Earlier this year I featured a homemade ping pong playing robot… or so I thought. It turns out that it was merely a hoax made by two animators. But this robot made by automation expert Omron is the real deal. Its humongous body and brain show how hard it is for robots to perform what would be a simple task for a human. On the other hand, its forgiving nature shows just how smart robots can get.
Engadget took the image above at the 2014 Combined Exhibition of Advanced Technologies or CEATEC, where U.S. journalists gave the robot an award for innovation. The robot has two vision sensors, one to track the ball and one to analyze the motion and position of the puny human that it’s up against. Omron told Engadget that “the robot’s strikes would be too fast if running at full capacity”, but the company deliberately programmed it so that it would hit the ball to a spot that would be easy for its opponent to return. This seemingly lame decision was actually one hell of a challenge for Omron.

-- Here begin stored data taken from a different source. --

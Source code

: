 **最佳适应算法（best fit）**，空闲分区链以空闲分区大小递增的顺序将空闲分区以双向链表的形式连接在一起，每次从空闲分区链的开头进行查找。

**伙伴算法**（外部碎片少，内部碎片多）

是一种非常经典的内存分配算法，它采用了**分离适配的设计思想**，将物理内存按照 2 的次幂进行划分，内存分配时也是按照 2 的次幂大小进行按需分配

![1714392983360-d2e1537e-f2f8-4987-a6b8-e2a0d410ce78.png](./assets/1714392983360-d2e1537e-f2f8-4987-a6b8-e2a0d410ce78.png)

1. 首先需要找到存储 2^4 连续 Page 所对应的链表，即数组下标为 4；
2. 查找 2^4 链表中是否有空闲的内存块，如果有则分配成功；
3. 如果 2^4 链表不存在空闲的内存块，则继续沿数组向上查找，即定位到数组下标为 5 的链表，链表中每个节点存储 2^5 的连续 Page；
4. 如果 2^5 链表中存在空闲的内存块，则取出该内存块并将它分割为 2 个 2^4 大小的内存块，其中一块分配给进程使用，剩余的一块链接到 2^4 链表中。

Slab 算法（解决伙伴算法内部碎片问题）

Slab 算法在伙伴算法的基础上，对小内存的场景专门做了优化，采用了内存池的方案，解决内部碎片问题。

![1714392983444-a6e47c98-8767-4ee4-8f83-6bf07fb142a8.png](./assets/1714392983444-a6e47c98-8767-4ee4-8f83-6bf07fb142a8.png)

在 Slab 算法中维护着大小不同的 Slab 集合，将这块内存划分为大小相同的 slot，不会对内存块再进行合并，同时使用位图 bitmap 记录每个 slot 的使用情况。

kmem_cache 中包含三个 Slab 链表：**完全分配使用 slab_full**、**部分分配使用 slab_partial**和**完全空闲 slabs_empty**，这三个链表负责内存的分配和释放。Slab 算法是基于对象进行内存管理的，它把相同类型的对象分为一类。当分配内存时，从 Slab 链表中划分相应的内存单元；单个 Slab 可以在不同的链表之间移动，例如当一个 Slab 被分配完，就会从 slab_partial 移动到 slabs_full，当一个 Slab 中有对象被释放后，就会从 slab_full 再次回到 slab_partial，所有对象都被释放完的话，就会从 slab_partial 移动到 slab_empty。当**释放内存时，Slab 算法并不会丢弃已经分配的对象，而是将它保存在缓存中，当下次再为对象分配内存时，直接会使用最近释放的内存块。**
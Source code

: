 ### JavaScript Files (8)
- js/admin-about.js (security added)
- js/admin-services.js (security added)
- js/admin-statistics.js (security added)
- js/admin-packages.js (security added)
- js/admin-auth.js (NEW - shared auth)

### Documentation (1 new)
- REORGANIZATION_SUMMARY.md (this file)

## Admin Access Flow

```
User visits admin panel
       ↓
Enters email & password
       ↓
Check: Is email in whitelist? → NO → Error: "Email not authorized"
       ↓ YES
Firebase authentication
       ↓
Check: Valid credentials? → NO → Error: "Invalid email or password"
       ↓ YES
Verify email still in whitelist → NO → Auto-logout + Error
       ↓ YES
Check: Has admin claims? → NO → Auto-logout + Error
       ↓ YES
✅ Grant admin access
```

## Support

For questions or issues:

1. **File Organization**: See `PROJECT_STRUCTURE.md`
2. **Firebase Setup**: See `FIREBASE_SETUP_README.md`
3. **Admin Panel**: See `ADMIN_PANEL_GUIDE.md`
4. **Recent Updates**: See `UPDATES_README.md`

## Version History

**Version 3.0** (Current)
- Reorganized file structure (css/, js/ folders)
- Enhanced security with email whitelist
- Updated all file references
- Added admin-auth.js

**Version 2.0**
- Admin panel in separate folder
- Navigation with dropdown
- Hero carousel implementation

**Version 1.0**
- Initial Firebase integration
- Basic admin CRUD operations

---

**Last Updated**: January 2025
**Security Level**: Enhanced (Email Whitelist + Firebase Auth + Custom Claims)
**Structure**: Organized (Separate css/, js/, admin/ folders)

Omron said that because the robot has to take into account how best to return the ball so that the player can continue the rally, the robot’s calculations and movement had to have “a 1/1000 of a second accuracy”, or else it would fail to return the ball. Here’s a much longer video of the robot at CEATEC by YouTuber ARMdevices.net:
Despite its lightning-fast reflexes, the robot does have a legitimate handicap. As shown in the videos, its unified arms are too short to reach across its entire half. The way it was positioned at CEATEC it wouldn’t be able to reach the middle of the table. Then there’s the fact that its immobile. Still, Omron is proud to have made a robot that can adapt to a changing environment, and a human-loving one at that.